TASK DATA ▸

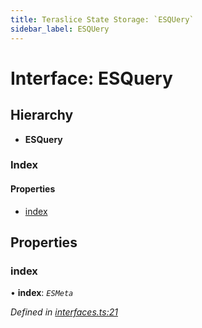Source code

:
 ```yaml
---
title: Teraslice State Storage: `ESQUery`
sidebar_label: ESQUery
---
```


# Interface: ESQuery

## Hierarchy

* **ESQuery**

### Index

#### Properties

* [index](esquery.md#index)

## Properties

###  index

• **index**: *`ESMeta`*

*Defined in [interfaces.ts:21](https://github.com/terascope/teraslice/blob/6aab1cd2/packages/teraslice-state-storage/src/interfaces.ts#L21)*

REQUIRED ACTION ▸
Make an exact copy of every entry above, but keep the pictures out of it.

ANSWER ▸
Source code

:
 ```yaml
---
title: Teraslice State Storage: `ESQUery`
sidebar_label: ESQUery
---
```


# Interface: ESQuery

## Hierarchy

* **ESQuery**

### Index

#### Properties

* [index](esquery.md#index)

## Properties

###  index

• **index**: *`ESMeta`*

*Defined in [interfaces.ts:21](https://github.com/terascope/teraslice/blob/6aab1cd2/packages/teraslice-state-storage/src/interfaces.ts#L21)*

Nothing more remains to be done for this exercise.